YOUR INSTRUCTIONS: Write each entry down again precisely, skipping nothing.

(Source records)
----

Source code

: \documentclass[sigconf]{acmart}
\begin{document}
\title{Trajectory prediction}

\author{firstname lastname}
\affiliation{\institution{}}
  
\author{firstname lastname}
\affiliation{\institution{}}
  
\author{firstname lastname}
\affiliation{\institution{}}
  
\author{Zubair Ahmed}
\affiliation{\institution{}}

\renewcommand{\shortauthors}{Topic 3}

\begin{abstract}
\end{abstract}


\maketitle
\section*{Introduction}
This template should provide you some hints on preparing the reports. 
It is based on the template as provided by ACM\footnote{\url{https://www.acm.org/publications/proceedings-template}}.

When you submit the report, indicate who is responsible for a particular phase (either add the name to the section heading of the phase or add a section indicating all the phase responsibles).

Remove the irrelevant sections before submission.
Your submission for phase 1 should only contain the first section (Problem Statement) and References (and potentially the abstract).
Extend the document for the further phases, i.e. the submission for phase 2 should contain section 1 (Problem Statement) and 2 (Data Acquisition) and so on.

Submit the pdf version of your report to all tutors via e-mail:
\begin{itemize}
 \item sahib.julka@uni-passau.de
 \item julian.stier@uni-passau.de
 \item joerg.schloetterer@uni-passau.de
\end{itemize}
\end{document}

----

EXERCISE OUTPUT:
Source code

: \documentclass[sigconf]{acmart}
\begin{document}
\title{Trajectory prediction}

\author{firstname lastname}
\affiliation{\institution{}}
  
\author{firstname lastname}
\affiliation{\institution{}}
  
\author{firstname lastname}
\affiliation{\institution{}}
  
\author{Zubair Ahmed}
\affiliation{\institution{}}

\renewcommand{\shortauthors}{Topic 3}

\begin{abstract}
\end{abstract}


\maketitle
\section*{Introduction}
This template should provide you some hints on preparing the reports. 
It is based on the template as provided by ACM\footnote{\url{https://www.acm.org/publications/proceedings-template}}.

When you submit the report, indicate who is responsible for a particular phase (either add the name to the section heading of the phase or add a section indicating all the phase responsibles).

Remove the irrelevant sections before submission.
Your submission for phase 1 should only contain the first section (Problem Statement) and References (and potentially the abstract).
Extend the document for the further phases, i.e. the submission for phase 2 should contain section 1 (Problem Statement) and 2 (Data Acquisition) and so on.

Submit the pdf version of your report to all tutors via e-mail:
\begin{itemize}
 \item sahib.julka@uni-passau.de
 \item julian.stier@uni-passau.de
 \item joerg.schloetterer@uni-passau.de
\end{itemize}
\end{document}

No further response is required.